Weronika Rosati pilnie reaguje na słowa Piotra Adamczyka. Szykuje się kolejny pozew?
W mediach huczy na temat wypadku samochodowego, do którego doszło 10 lat temu. Brali w nim udział Piotr Adamczyk oraz Weronika Rosati. Jeden z serwisów plotkarskich przypomniał ostatnio sprawę i przywołał stare oświadczenie znanego aktora. Weronika zareagowała dość emocjonalnie na wpis i postanowiła się do niego ustosunkować.
Weronika Rosati oraz Piotr Adamczyk dziesięć lat temu ulegli poważnemu wypadkowi drogowemu. Aktor w pewnym momencie stracił panowanie nad pojazdem, wpadł w poślizg i wylądował w rowie. Adamczyk nie ucierpiał, jednak Rosati doznała poważnego urazu nogi. Zamiast angaży w nowych produkcjach musiała skupić się na rehabilitacji.

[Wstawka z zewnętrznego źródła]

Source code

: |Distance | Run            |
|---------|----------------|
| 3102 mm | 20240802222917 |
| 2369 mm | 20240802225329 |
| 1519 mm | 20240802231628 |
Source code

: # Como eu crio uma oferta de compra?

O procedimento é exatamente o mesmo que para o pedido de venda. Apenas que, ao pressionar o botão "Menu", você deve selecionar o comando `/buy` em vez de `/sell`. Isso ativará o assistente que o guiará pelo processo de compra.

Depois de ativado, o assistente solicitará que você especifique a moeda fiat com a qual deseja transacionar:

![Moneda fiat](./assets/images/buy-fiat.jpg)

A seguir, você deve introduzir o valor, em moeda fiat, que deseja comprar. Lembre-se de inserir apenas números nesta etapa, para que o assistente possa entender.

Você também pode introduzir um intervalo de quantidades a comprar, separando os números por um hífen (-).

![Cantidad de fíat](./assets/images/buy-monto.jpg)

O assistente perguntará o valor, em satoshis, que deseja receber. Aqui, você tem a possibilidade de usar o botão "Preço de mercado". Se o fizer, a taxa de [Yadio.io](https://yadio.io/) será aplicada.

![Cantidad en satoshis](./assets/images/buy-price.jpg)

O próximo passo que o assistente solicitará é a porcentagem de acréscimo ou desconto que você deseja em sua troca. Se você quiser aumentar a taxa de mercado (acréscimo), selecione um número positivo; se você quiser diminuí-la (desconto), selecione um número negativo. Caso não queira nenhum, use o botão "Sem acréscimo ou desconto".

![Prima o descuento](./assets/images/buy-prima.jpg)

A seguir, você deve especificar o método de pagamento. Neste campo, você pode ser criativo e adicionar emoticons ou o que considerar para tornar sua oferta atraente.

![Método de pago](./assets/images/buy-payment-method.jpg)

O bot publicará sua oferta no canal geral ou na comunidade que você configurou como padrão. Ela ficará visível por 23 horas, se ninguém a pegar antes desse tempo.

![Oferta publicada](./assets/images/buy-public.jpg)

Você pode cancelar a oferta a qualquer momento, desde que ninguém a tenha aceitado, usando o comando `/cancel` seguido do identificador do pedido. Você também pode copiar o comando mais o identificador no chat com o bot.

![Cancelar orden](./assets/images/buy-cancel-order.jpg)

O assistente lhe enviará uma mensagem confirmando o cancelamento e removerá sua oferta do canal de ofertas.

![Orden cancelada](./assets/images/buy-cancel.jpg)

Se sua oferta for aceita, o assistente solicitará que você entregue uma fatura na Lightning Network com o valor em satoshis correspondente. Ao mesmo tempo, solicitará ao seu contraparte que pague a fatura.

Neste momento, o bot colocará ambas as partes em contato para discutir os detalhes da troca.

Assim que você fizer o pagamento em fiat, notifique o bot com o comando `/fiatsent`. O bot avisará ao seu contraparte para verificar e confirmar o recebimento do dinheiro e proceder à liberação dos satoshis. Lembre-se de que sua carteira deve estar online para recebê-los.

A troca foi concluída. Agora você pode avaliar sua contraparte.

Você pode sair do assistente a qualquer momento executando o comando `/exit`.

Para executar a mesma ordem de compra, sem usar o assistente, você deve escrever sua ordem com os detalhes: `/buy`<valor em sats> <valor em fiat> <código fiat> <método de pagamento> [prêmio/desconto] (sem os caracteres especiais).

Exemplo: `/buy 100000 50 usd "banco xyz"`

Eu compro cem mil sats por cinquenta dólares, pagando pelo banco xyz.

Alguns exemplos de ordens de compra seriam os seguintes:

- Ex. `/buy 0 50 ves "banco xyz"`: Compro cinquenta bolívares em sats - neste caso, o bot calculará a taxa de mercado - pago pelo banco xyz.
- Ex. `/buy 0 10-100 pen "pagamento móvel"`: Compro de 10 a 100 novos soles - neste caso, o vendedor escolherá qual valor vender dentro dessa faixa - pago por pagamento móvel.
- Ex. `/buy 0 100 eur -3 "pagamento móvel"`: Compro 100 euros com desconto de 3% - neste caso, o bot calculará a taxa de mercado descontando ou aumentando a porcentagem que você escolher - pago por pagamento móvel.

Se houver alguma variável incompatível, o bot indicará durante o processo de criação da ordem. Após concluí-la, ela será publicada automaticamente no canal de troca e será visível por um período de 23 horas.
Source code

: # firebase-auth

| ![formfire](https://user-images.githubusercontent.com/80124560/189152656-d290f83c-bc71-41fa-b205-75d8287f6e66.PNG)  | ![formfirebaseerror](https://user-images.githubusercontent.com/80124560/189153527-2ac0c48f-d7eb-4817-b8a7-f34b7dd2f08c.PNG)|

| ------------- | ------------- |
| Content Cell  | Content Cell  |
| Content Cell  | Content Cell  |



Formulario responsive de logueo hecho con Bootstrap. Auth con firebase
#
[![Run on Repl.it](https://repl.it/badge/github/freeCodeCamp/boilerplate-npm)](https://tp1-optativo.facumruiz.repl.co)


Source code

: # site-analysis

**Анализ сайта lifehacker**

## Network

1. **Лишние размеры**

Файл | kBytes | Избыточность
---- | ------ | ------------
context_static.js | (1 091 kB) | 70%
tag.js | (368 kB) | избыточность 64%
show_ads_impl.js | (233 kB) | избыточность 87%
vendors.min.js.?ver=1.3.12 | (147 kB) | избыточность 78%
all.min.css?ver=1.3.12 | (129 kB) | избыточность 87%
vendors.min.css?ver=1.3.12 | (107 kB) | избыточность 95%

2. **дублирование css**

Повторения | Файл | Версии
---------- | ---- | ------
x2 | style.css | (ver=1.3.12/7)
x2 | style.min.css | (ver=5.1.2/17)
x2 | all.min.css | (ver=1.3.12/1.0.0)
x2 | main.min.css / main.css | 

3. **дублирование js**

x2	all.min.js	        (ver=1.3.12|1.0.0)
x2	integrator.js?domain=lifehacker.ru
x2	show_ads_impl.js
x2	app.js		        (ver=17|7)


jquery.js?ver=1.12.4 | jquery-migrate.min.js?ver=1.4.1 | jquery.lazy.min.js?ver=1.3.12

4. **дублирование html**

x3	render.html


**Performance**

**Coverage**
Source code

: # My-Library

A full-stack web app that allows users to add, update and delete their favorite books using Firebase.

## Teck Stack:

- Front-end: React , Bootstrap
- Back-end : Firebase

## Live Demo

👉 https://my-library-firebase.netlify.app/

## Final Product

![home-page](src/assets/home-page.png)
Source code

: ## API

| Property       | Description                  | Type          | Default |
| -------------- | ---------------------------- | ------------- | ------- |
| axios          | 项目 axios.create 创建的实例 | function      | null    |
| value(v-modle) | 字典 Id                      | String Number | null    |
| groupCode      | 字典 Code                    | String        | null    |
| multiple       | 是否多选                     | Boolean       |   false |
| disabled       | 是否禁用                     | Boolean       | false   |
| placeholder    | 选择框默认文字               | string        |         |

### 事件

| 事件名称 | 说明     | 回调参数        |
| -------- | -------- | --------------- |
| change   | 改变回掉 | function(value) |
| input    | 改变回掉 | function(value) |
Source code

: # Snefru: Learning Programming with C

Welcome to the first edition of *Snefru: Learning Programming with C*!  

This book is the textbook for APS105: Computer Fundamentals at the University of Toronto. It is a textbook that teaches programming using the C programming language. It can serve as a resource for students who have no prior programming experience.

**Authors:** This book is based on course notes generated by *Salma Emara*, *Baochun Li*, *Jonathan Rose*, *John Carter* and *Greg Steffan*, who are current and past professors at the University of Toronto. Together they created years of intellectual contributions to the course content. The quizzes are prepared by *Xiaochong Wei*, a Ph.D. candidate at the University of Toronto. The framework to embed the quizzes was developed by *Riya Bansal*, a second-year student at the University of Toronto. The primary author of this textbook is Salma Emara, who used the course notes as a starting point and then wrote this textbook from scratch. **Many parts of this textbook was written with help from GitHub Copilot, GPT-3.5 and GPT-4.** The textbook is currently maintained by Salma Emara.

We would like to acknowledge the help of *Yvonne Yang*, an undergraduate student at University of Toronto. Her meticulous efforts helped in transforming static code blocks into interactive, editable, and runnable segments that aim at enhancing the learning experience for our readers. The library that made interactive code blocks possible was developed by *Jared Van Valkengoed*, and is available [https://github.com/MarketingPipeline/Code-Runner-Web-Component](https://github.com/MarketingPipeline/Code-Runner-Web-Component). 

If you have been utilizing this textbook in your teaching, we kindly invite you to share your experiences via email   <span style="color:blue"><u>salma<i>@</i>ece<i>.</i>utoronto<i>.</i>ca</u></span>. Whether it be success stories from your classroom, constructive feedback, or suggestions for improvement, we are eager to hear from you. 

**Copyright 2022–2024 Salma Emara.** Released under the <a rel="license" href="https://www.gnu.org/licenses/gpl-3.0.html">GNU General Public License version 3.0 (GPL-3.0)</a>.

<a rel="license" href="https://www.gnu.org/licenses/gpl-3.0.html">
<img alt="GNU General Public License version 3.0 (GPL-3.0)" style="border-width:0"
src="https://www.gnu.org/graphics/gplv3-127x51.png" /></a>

Piotr wspierał ją w tym, jednak parę lat temu przestał i Weronika została sama z tym problemem.
W najnowszym wpisie w mediach społecznościowych Weronika wróciła wspomnieniami do wydarzeń sprzed 10 lat. W dużym skrócie opowiedziała, jak doszło do tej przykrej sytuacji oraz jak wyglądał jej powrót do zdrowia. Dodała, że zachowanie Adamczyka wcale nie było tak wspaniałomyślne, jak twierdzi.

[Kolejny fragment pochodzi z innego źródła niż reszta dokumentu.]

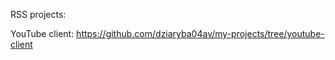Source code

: RSS projects:  
  
YouTube client:
https://github.com/dziaryba04av/my-projects/tree/youtube-client

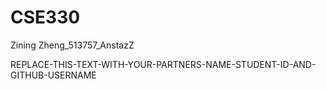 # CSE330
Zining Zheng_513757_AnstazZ

REPLACE-THIS-TEXT-WITH-YOUR-PARTNERS-NAME-STUDENT-ID-AND-GITHUB-USERNAME
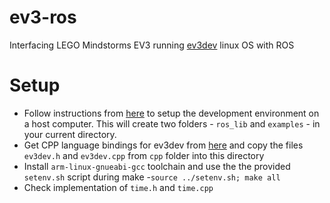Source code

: ev3-ros
=======

Interfacing LEGO Mindstorms EV3 running [ev3dev](https://github.com/ev3dev/ev3dev) linux OS with ROS

Setup
=====
- Follow instructions from [here](http://wiki.ros.org/rosserial_embeddedlinux/GenericInstall) to setup the development environment on a host computer. This will create two folders - `ros_lib` and `examples` - in your current directory.
- Get CPP language bindings for ev3dev from [here](https://github.com/ev3dev/ev3dev-lang) and copy the files `ev3dev.h` and `ev3dev.cpp` from `cpp` folder into this directory
- Install `arm-linux-gnueabi-gcc` toolchain and use the the provided `setenv.sh` script during make
-`source ../setenv.sh; make all`
- Check implementation of `time.h` and `time.cpp`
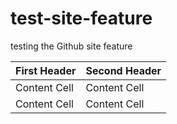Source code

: # test-site-feature
testing the Github site feature



| First Header  | Second Header |
| ------------- | ------------- |
| Content Cell  | Content Cell  |
| Content Cell  | Content Cell  |

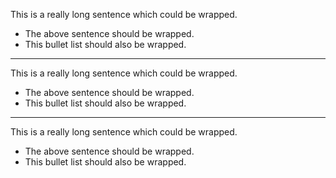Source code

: <!--config:
  wrap: 40
-->

This is a really long sentence which could be wrapped.

- The above sentence should be wrapped.
- This bullet list should also be wrapped.

---

<!--config:
  wrap: 40
  margins:
    left: auto
    right: auto
-->

This is a really long sentence which could be wrapped.

- The above sentence should be wrapped.
- This bullet list should also be wrapped.

---

<!--config:
  wrap: 40
  margins:
    left: 10
-->

This is a really long sentence which could be wrapped.

- The above sentence should be wrapped.
- This bullet list should also be wrapped.
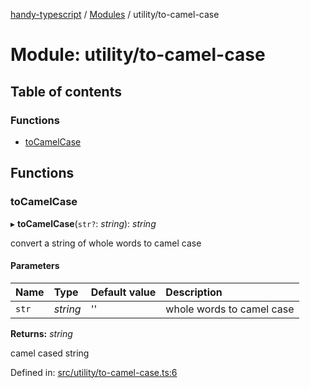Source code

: [handy-typescript](../README.md) / [Modules](../modules.md) / utility/to-camel-case

# Module: utility/to-camel-case

## Table of contents

### Functions

- [toCamelCase](utility_to_camel_case.md#tocamelcase)

## Functions

### toCamelCase

▸ **toCamelCase**(`str?`: *string*): *string*

convert a string of whole words to camel case

#### Parameters

| Name | Type | Default value | Description |
| :------ | :------ | :------ | :------ |
| `str` | *string* | '' | whole words to camel case |

**Returns:** *string*

camel cased string

Defined in: [src/utility/to-camel-case.ts:6](https://github.com/robbiemu/handy-typescript/blob/936fff6/src/utility/to-camel-case.ts#L6)
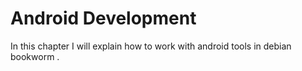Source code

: # Android Development

In this chapter I will explain how to work with android tools in debian bookworm .

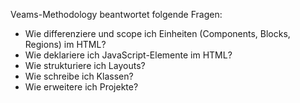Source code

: Veams-Methodology beantwortet folgende Fragen: 

- Wie differenziere und scope ich Einheiten (Components, Blocks, Regions) im HTML?
- Wie deklariere ich JavaScript-Elemente im HTML?
- Wie strukturiere ich Layouts?
- Wie schreibe ich Klassen?
- Wie erweitere ich Projekte?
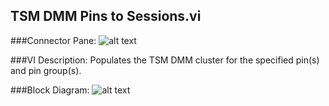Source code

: ## **TSM DMM Pins to Sessions.vi**
###Connector Pane:
![alt text](/Instrument%20Control/DMM/Pin%20Map/TSM%20DMM%20Pins%20to%20Sessions.vic.png "TSM DMM Pins to Sessions.vi connector pane")

###VI Description:
Populates the TSM DMM cluster for the specified pin(s) and pin group(s).

###Block Diagram:
![alt text](/Instrument%20Control/DMM/Pin%20Map/TSM%20DMM%20Pins%20to%20Sessions.vid.png "TSM DMM Pins to Sessions.vi block diagram")
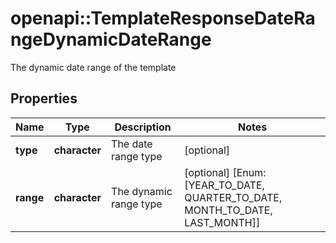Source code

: # openapi::TemplateResponseDateRangeDynamicDateRange

The dynamic date range of the template

## Properties
Name | Type | Description | Notes
------------ | ------------- | ------------- | -------------
**type** | **character** | The date range type | [optional] 
**range** | **character** | The dynamic range type | [optional] [Enum: [YEAR_TO_DATE, QUARTER_TO_DATE, MONTH_TO_DATE, LAST_MONTH]] 


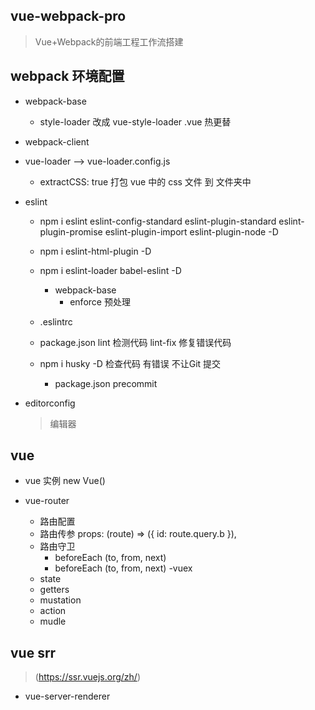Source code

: ## vue-webpack-pro
  > Vue+Webpack的前端工程工作流搭建

## webpack 环境配置
  - webpack-base
    - style-loader 改成 vue-style-loader  .vue 热更替
  - webpack-client

  - vue-loader --> vue-loader.config.js
    - extractCSS: true 打包 vue 中的 css 文件 到 文件夹中
  
  - eslint
    - npm i eslint eslint-config-standard eslint-plugin-standard eslint-plugin-promise eslint-plugin-import eslint-plugin-node -D
    - npm i eslint-html-plugin -D
    - npm i eslint-loader babel-eslint -D
      - webpack-base
        - enforce 预处理
    - .eslintrc

    - package.json
      lint 检测代码
      lint-fix  修复错误代码

    - npm i husky -D  检查代码 有错误 不让Git 提交
      - package.json
        precommit 

  - editorconfig
    > 编辑器

## vue
  - vue 实例
    new Vue()
  
  - vue-router
    - 路由配置
    - 路由传参
      props: (route) => ({ id: route.query.b }),
    - 路由守卫
      - beforeEach (to, from, next)
      - beforeEach (to, from, next)
  -vuex
    - state
    - getters
    - mustation
    - action
    - mudle

## vue srr
  > (https://ssr.vuejs.org/zh/)
  - vue-server-renderer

Zobacz też: Weronika Rosati nie gryzła się w język, wspominając o Adamczyku. Aktor reaguje, w komentarzach wrze
Serwis plejada.pl podchwycił temat i opublikował oświadczenie sprzed dekady, z którego jasno wynikało, że Piotr Adamczyk wspomagał aktorkę finansowo na kwotę ponad 300 tysięcy złotych. W najnowszym oświadczeniu Rosati twierdzi, że wiele z tych rzeczy mija się z prawdą.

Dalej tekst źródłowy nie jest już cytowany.